It sounds (from the comments) like you’re just launching another process and not interacting with it after that, right? In that case, there isn’t any direct communication between the processes at all! Instead, your process tells the OS “hey, I want to create a process, here are the details including args”, and then the OS creates a process including setting up its initial variables (environment variables and command-line arguments). The OS will also return some details to your process (notably the PID of the new process and a HANDLE to it, which a framework such as .NET wraps for you) but that’s sent back by the OS, not by the other process.
Talking about a “tunnel” doesn’t make any sense in this scenario, because at the time of the “communication”, the “recipient” doesn’t even exist yet! For it to make sense, you’d have to launch the new process in a way where it can communicate with your process once the new one is running. Sometimes this is an option – some programs can take data from
stdin in place of command line args, or can read their arguments out of a file (which might theoretically be a pipe, although many won’t like that). However, that depends on how the program is written, and you said you don’t control that.
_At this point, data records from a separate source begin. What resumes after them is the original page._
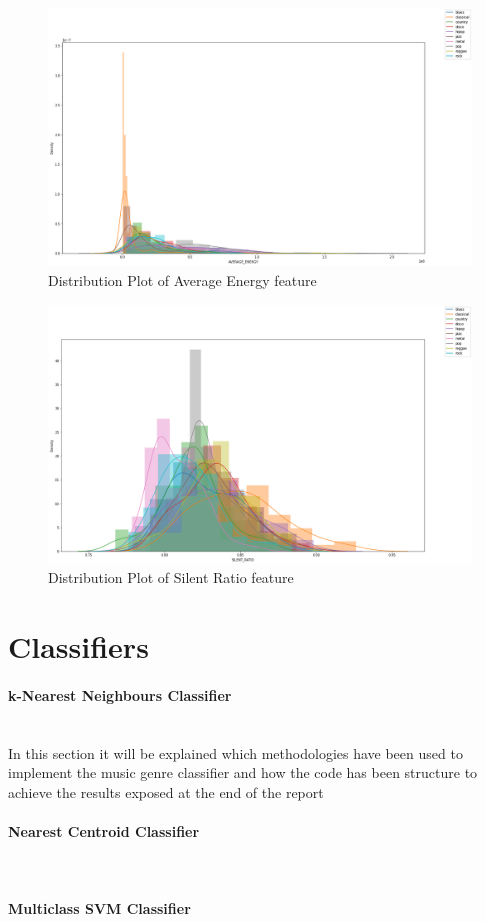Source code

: \documentclass[12pt]{article}
\begin{document}
	\begin{figure}[H]
		\hspace{40pt}\includegraphics[scale=0.55]{visual_5_1}
		\caption{Distribution Plot of Average Energy feature}
	\end{figure}
	
	\begin{figure}[H]
		\hspace{40pt}\includegraphics[scale=0.55]{visual_6_1}
		\caption{Distribution Plot of Silent Ratio feature}
	\end{figure}

	
	\section{Classifiers}
	\paragraph{k-Nearest Neighbours Classifier}\mbox{}\\\newline
	In this section it will be explained which methodologies have been used to implement the music genre classifier and how the code has been structure to achieve the results exposed at the end of the report 
	\paragraph{Nearest Centroid Classifier}\mbox{}\\\newline
	\paragraph{Multiclass SVM Classifier}\mbox{}\\\newline
		
	\printbibliography
\end{document}
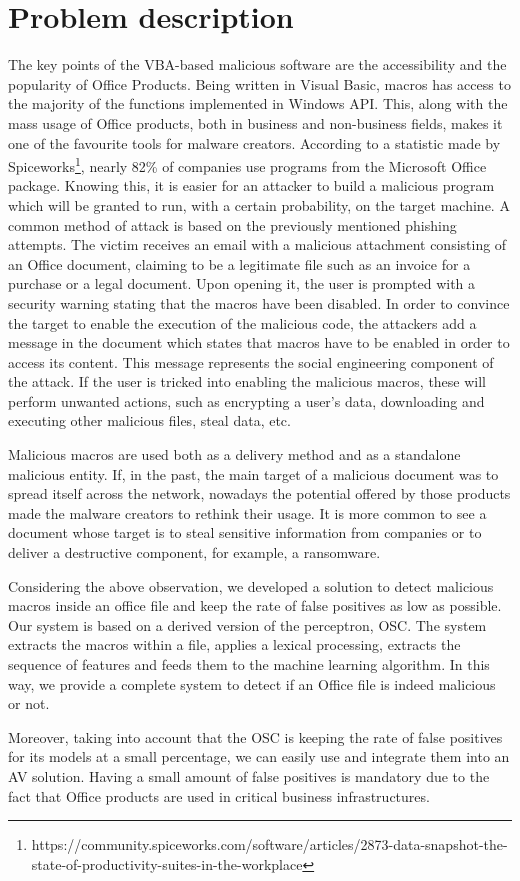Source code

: \section{Problem description}

The key points of the VBA-based malicious software are the accessibility and the popularity of Office Products. Being written in Visual Basic, macros has access to the majority of the functions implemented in Windows API. This, along with the mass usage of Office products, both in business and non-business fields, makes it one of the favourite tools for malware creators. According to a statistic made by Spiceworks\footnote{https://community.spiceworks.com/software/articles/2873-data-snapshot-the-state-of-productivity-suites-in-the-workplace}, nearly 82\% of companies use programs from the Microsoft Office package. Knowing this, it is easier for an attacker to build a malicious program which will be granted to run, with a certain probability, on the target machine.
	A common method of attack is based on the previously mentioned phishing attempts. The victim receives an email with a malicious attachment consisting of an Office document, claiming to be a legitimate file such as an invoice for a purchase or a legal document. Upon opening it, the user is prompted with a security warning stating that the macros have been disabled. In order to convince the target to enable the execution of the malicious code, the attackers add a message in the document which states that macros have to be enabled in order to access its content. This message represents the social engineering component of the attack. If the user is tricked into enabling the malicious macros, these will perform unwanted actions, such as encrypting a user's data, downloading and executing other malicious files, steal data, etc.
\par
Malicious macros are used both as a delivery method and as a standalone malicious entity. If, in the past, the main target of a malicious document was to spread itself across the network, nowadays the potential offered by those products made the malware creators to rethink their usage. It is more common to see a document whose target is to steal sensitive information from companies or to deliver a destructive component, for example, a ransomware.
\par
Considering the above observation, we developed a solution to detect malicious macros inside an office file and keep the rate of false positives as low as possible. Our system is based on a derived version of the perceptron, OSC\cite{OSC}. The system extracts the macros within a file, applies a lexical processing, extracts the sequence of features and feeds them to the machine learning algorithm. In this way, we provide a complete system to detect if an Office file is indeed malicious or not.
\par
Moreover, taking into account that the OSC is keeping the rate of false positives for its models at a small percentage, we can easily use and integrate them into an AV solution. Having a small amount of false positives is mandatory due to the fact that Office products are used in critical business infrastructures.
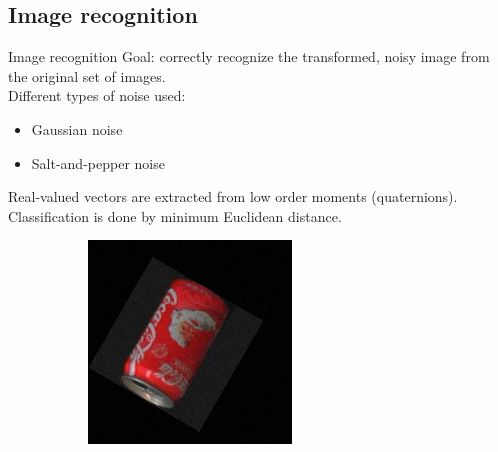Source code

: \documentclass{beamer}
\begin{document}
\subsection{Image recognition}
\begin{frame}{Image recognition}
    \vskip 5mm
Goal: correctly recognize the transformed, noisy image from the original set of images. \\
Different types of noise used:
\begin{itemize}
    \item Gaussian noise
    \item Salt-and-pepper noise
\end{itemize}
Real-valued vectors are extracted from low order moments (quaternions). Classification is done by minimum Euclidean distance.
\begin{figure}[tbp]
    \begin{subfigure}{0.25\textwidth}
        \centering
    \includegraphics[width=\textwidth]{figures/noise/gauss5.png}
    \end{subfigure}
    \begin{subfigure}{0.25\textwidth}
        \centering

\end{subfigure}
\end{figure}
\end{frame}
\end{document}

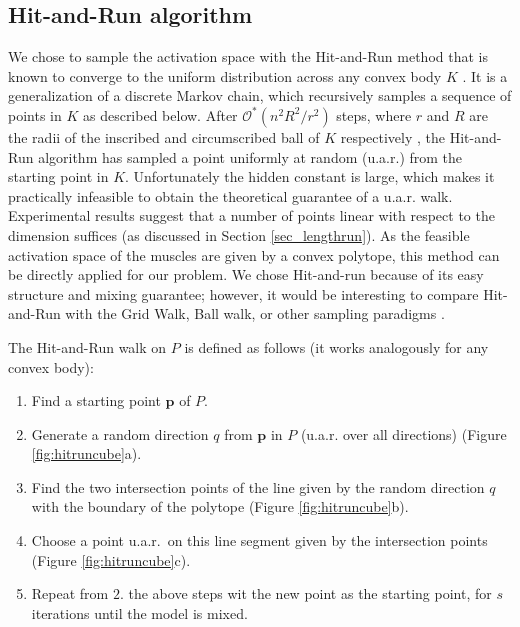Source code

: \subsection{Hit-and-Run algorithm}
\label{ss:hitrun}
We chose to sample the activation space with the Hit-and-Run method that is known to converge to the uniform distribution across any convex body $K$ \cite{smith1984efficient}.
It is a generalization of a discrete Markov chain, which recursively samples a sequence of points in $K$ as described below.
After $\mathcal{O}^*(n^2R^2/r^2)$ steps, where $r$ and $R$ are the radii of the inscribed and circumscribed ball of $K$ respectively \cite{Dyer, Lovasz}, the Hit-and-Run algorithm has sampled a point uniformly at random (u.a.r.) from the starting point in $K$.
Unfortunately the hidden constant is large, which makes it practically infeasible to obtain the theoretical guarantee of a u.a.r. walk.
Experimental results suggest that a number of points linear with respect to the dimension suffices (as discussed in Section \ref{sec_lengthrun}).
As the feasible activation space of the muscles are given by a convex polytope, this method can be directly applied for our problem.
We chose Hit-and-run because of its easy structure and mixing guarantee; however, it would be interesting to compare Hit-and-Run with the Grid Walk, Ball walk, or other sampling paradigms \cite{Vempala}.

The Hit-and-Run walk on $P$ is defined as follows (it works analogously for any convex body):
\begin{enumerate}
\item Find a starting point $\textbf{p}$ of $P$.
\item Generate a random direction $q$ from $\textbf{p}$ in $P$ (u.a.r. over all directions) (Figure \ref{fig:hitruncube}a).
\item Find the two intersection points of the line given by the random direction $q$ with the boundary of the polytope (Figure \ref{fig:hitruncube}b).
\item Choose a point u.a.r.\ on this line segment given by the intersection points (Figure \ref{fig:hitruncube}c). 
\item Repeat from $2.$ the above steps wit the new point as the starting point, for $s$ iterations until the model is mixed.
\end{enumerate}

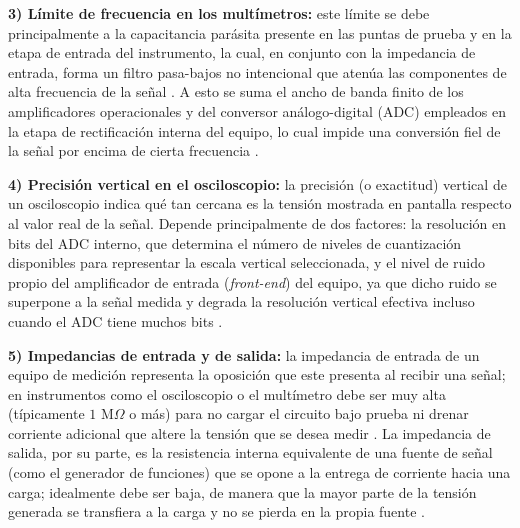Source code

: \documentclass[journal, a4paper]{IEEEtran}
\begin{document}
\textbf{3) Límite de frecuencia en los multímetros:} este límite se debe principalmente a la capacitancia parásita presente en las puntas de prueba y en la etapa de entrada del instrumento, la cual, en conjunto con la impedancia de entrada, forma un filtro pasa-bajos no intencional que atenúa las componentes de alta frecuencia de la señal \cite{allaboutcircuits_freqlimit}. A esto se suma el ancho de banda finito de los amplificadores operacionales y del conversor análogo-digital (ADC) empleados en la etapa de rectificación interna del equipo, lo cual impide una conversión fiel de la señal por encima de cierta frecuencia \cite{allaboutcircuits_freqlimit}.

\textbf{4) Precisión vertical en el osciloscopio:} la precisión (o exactitud) vertical de un osciloscopio indica qué tan cercana es la tensión mostrada en pantalla respecto al valor real de la señal. Depende principalmente de dos factores: la resolución en bits del ADC interno, que determina el número de niveles de cuantización disponibles para representar la escala vertical seleccionada, y el nivel de ruido propio del amplificador de entrada (\emph{front-end}) del equipo, ya que dicho ruido se superpone a la señal medida y degrada la resolución vertical efectiva incluso cuando el ADC tiene muchos bits \cite{keysight_vertacc}.

\textbf{5) Impedancias de entrada y de salida:} la impedancia de entrada de un equipo de medición representa la oposición que este presenta al recibir una señal; en instrumentos como el osciloscopio o el multímetro debe ser muy alta (típicamente $1\text{ M}\Omega$ o más) para no cargar el circuito bajo prueba ni drenar corriente adicional que altere la tensión que se desea medir \cite{buadlab_impedance}. La impedancia de salida, por su parte, es la resistencia interna equivalente de una fuente de señal (como el generador de funciones) que se opone a la entrega de corriente hacia una carga; idealmente debe ser baja, de manera que la mayor parte de la tensión generada se transfiera a la carga y no se pierda en la propia fuente \cite{buadlab_impedance}.
\end{document}
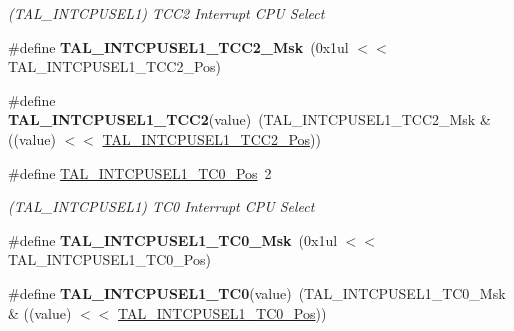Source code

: \begin{DoxyCompactItemize}
\begin{DoxyCompactList}\small\item\em (T\+A\+L\+\_\+\+I\+N\+T\+C\+P\+U\+S\+E\+L1) T\+C\+C2 Interrupt C\+P\+U Select \end{DoxyCompactList}\item 
\hypertarget{group___s_a_m_l21___t_a_l_ga057ac92bcab042f07561da38bba7b363}{}\#define {\bfseries T\+A\+L\+\_\+\+I\+N\+T\+C\+P\+U\+S\+E\+L1\+\_\+\+T\+C\+C2\+\_\+\+Msk}~(0x1ul $<$$<$ T\+A\+L\+\_\+\+I\+N\+T\+C\+P\+U\+S\+E\+L1\+\_\+\+T\+C\+C2\+\_\+\+Pos)\label{group___s_a_m_l21___t_a_l_ga057ac92bcab042f07561da38bba7b363}

\item 
\hypertarget{group___s_a_m_l21___t_a_l_ga6700962c376ddd512aefc1fb6a731a5e}{}\#define {\bfseries T\+A\+L\+\_\+\+I\+N\+T\+C\+P\+U\+S\+E\+L1\+\_\+\+T\+C\+C2}(value)~(T\+A\+L\+\_\+\+I\+N\+T\+C\+P\+U\+S\+E\+L1\+\_\+\+T\+C\+C2\+\_\+\+Msk \& ((value) $<$$<$ \hyperlink{group___s_a_m_l21___t_a_l_gafaae7927a323afa5070770fc69b87044}{T\+A\+L\+\_\+\+I\+N\+T\+C\+P\+U\+S\+E\+L1\+\_\+\+T\+C\+C2\+\_\+\+Pos}))\label{group___s_a_m_l21___t_a_l_ga6700962c376ddd512aefc1fb6a731a5e}

\item 
\hypertarget{group___s_a_m_l21___t_a_l_ga928f5208071d2811db071c2b0c64181b}{}\#define \hyperlink{group___s_a_m_l21___t_a_l_ga928f5208071d2811db071c2b0c64181b}{T\+A\+L\+\_\+\+I\+N\+T\+C\+P\+U\+S\+E\+L1\+\_\+\+T\+C0\+\_\+\+Pos}~2\label{group___s_a_m_l21___t_a_l_ga928f5208071d2811db071c2b0c64181b}

\begin{DoxyCompactList}\small\item\em (T\+A\+L\+\_\+\+I\+N\+T\+C\+P\+U\+S\+E\+L1) T\+C0 Interrupt C\+P\+U Select \end{DoxyCompactList}\item 
\hypertarget{group___s_a_m_l21___t_a_l_gab35cf2df058156c4067b1e0ca947f8da}{}\#define {\bfseries T\+A\+L\+\_\+\+I\+N\+T\+C\+P\+U\+S\+E\+L1\+\_\+\+T\+C0\+\_\+\+Msk}~(0x1ul $<$$<$ T\+A\+L\+\_\+\+I\+N\+T\+C\+P\+U\+S\+E\+L1\+\_\+\+T\+C0\+\_\+\+Pos)\label{group___s_a_m_l21___t_a_l_gab35cf2df058156c4067b1e0ca947f8da}

\item 
\hypertarget{group___s_a_m_l21___t_a_l_ga3040b3abaae79df46e47751579595721}{}\#define {\bfseries T\+A\+L\+\_\+\+I\+N\+T\+C\+P\+U\+S\+E\+L1\+\_\+\+T\+C0}(value)~(T\+A\+L\+\_\+\+I\+N\+T\+C\+P\+U\+S\+E\+L1\+\_\+\+T\+C0\+\_\+\+Msk \& ((value) $<$$<$ \hyperlink{group___s_a_m_l21___t_a_l_ga928f5208071d2811db071c2b0c64181b}{T\+A\+L\+\_\+\+I\+N\+T\+C\+P\+U\+S\+E\+L1\+\_\+\+T\+C0\+\_\+\+Pos}))\label{group___s_a_m_l21___t_a_l_ga3040b3abaae79df46e47751579595721}


\end{DoxyCompactItemize}

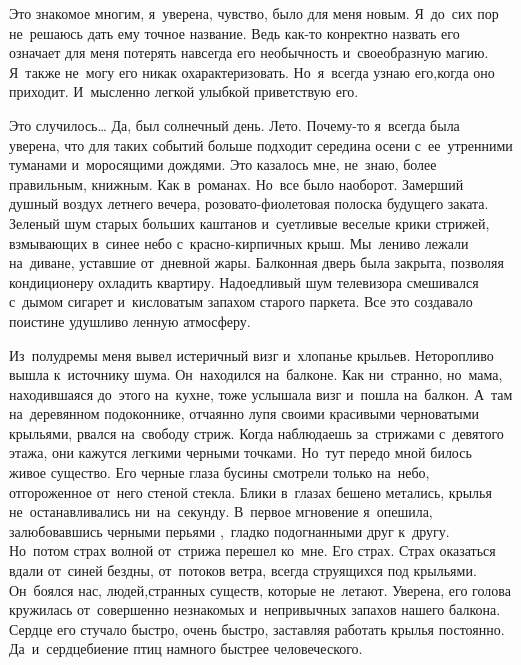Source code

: \chap{***
} 
Это знакомое многим, я~уверена, чувство, было для меня новым.
Я~до~сих пор не~решаюсь дать ему точное название.
Ведь как-то конректно назвать его означает для меня потерять навсегда его необычность и~своеобразную магию.
Я~также не~могу его никак охарактеризовать.
Но~я~всегда узнаю его,когда оно приходит.
И~мысленно легкой улыбкой приветствую его.
 
Это случилось… Да, был солнечный день.
Лето.
Почему-то я~всегда была уверена, что для таких событий больше подходит середина осени с~ее~утренними туманами и~моросящими дождями.
Это казалось мне, не~знаю, более правильным, книжным.
Как в~романах.
Но~все было наоборот.
Замерший душный воздух летнего вечера, розовато-фиолетовая полоска будущего заката.
Зеленый шум старых больших каштанов и~суетливые веселые крики стрижей, взмывающих в~синее небо с~красно-кирпичных крыш.
Мы~лениво лежали на~диване, уставшие от~дневной жары.
Балконная дверь была закрыта, позволяя кондиционеру охладить квартиру.
Надоедливый шум телевизора смешивался с~дымом сигарет и~кисловатым запахом старого паркета.
Все это создавало поистине удушливо ленную атмосферу.
 
Из~полудремы меня вывел истеричный визг и~хлопанье крыльев.
Неторопливо вышла к~источнику шума.
Он~находился на~балконе.
Как ни~странно, но~мама, находившаяся до~этого на~кухне, тоже услышала визг и~пошла на~балкон.
А~там на~деревянном подоконнике, отчаянно лупя своими красивыми черноватыми крыльями, рвался на~свободу стриж.
Когда наблюдаешь за~стрижами с~девятого этажа, они кажутся легкими черными точками.
Но~тут передо мной билось живое существо.
Его черные глаза бусины смотрели только на~небо, отгороженное от~него стеной стекла.
Блики в~глазах бешено метались, крылья не~останавливались ни~на~секунду.
В~первое мгновение я~опешила, залюбовавшись черными перьями ,~гладко подогнанными друг к~другу.
Но~потом страх волной от~стрижа перешел ко~мне.
Его страх.
Страх оказаться вдали от~синей бездны, от~потоков ветра, всегда струящихся под крыльями.
Он~боялся нас, людей,странных существ, которые не~летают.
Уверена, его голова кружилась от~совершенно незнакомых и~непривычных запахов нашего балкона.
Сердце его стучало быстро, очень быстро, заставляя работать крылья постоянно.
Да~и~сердцебиение птиц намного быстрее человеческого.
 
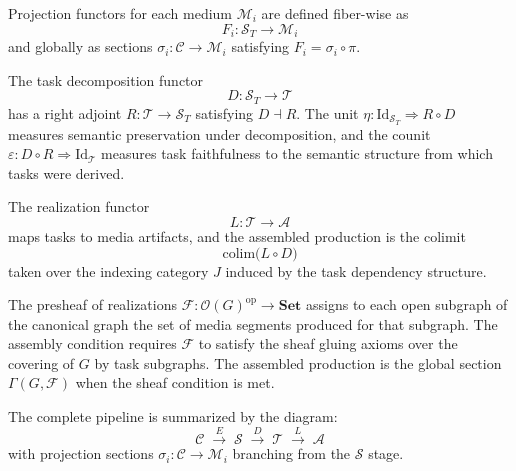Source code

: \documentclass[12pt,a4paper]{article}
\begin{document}
Projection functors for each medium $\mathcal{M}_i$ are defined fiber-wise as
\[
F_i : \mathcal{S}_T \rightarrow \mathcal{M}_i
\]
and globally as sections $\sigma_i : \mathcal{C} \rightarrow \mathcal{M}_i$ satisfying $F_i = \sigma_i \circ \pi$.

The task decomposition functor
\[
D : \mathcal{S}_T \rightarrow \mathcal{T}
\]
has a right adjoint $R : \mathcal{T} \rightarrow \mathcal{S}_T$ satisfying $D \dashv R$. The unit $\eta : \mathrm{Id}_{\mathcal{S}_T} \Rightarrow R \circ D$ measures semantic preservation under decomposition, and the counit $\varepsilon : D \circ R \Rightarrow \mathrm{Id}_\mathcal{T}$ measures task faithfulness to the semantic structure from which tasks were derived.

The realization functor
\[
L : \mathcal{T} \rightarrow \mathcal{A}
\]
maps tasks to media artifacts, and the assembled production is the colimit
\[
\mathrm{colim}\bigl(L \circ D\bigr)
\]
taken over the indexing category $J$ induced by the task dependency structure.

The presheaf of realizations $\mathcal{F} : \mathcal{O}(G)^\mathrm{op} \rightarrow \mathbf{Set}$ assigns to each open subgraph of the canonical graph the set of media segments produced for that subgraph. The assembly condition requires $\mathcal{F}$ to satisfy the sheaf gluing axioms over the covering of $G$ by task subgraphs. The assembled production is the global section $\Gamma(G, \mathcal{F})$ when the sheaf condition is met.

The complete pipeline is summarized by the diagram:
\[
\mathcal{C}
\;\xrightarrow{E}\;
\mathcal{S}
\;\xrightarrow{D}\;
\mathcal{T}
\;\xrightarrow{L}\;
\mathcal{A}
\]
with projection sections $\sigma_i : \mathcal{C} \rightarrow \mathcal{M}_i$ branching from the $\mathcal{S}$ stage.
\end{document}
I assume your goal is protect the command line arguments from being captured by an attacker. I have good news and bad news.
The bad news is that command line args are generally not secret. You can see them in Task Manager, for example, if you enable the relevant column in Details view. Processes owned by other users won’t have readable command line args unless you’re an Administrator, but anything running as you-the-user will have access if it wants. Of course, it doesn’t even matter whether the args are directly exposed; any process running with the same privileges as any other process (or running as admin) can simply read the other process’ address space directly, pulling any desired secrets right out of memory (the relevant APIs are usually used for debuggers).
The good news is that, assuming you don’t have malicious software running on your machine (or at least not with sufficient privileges), the command line args aren’t exposed to interception anywhere. They might get stored in a Windows system log (depending on logging settings) but they aren’t transmitted over the network or anything like that. The creator process invokes a system call or two (
NTCreateProcess on Windows, something like
clone followed by
execve on *nix systems) which passes the parameters directly to the kernel. It is in theory possible to intercept this, but if your attacker can interfere with system calls you have Much Bigger Problems, as that means they have already taken over either your process or your entire kernel! The kernel then creates the new process and sets its memory such that it sees the arguments you passed it; this is only interceptable if the entire machine is already compromised.
Now, of course, what the new process does with those arguments is entirely up to it! You seem to be starting something that wants a remote host and credentials to access it, which suggests that the credentials will be sent over the network. That’s the part you should be worried about, unless you expect your user (the person running your software) to be malicious or to have malicious code running with their privileges… in which case there’s nothing to be done, game over.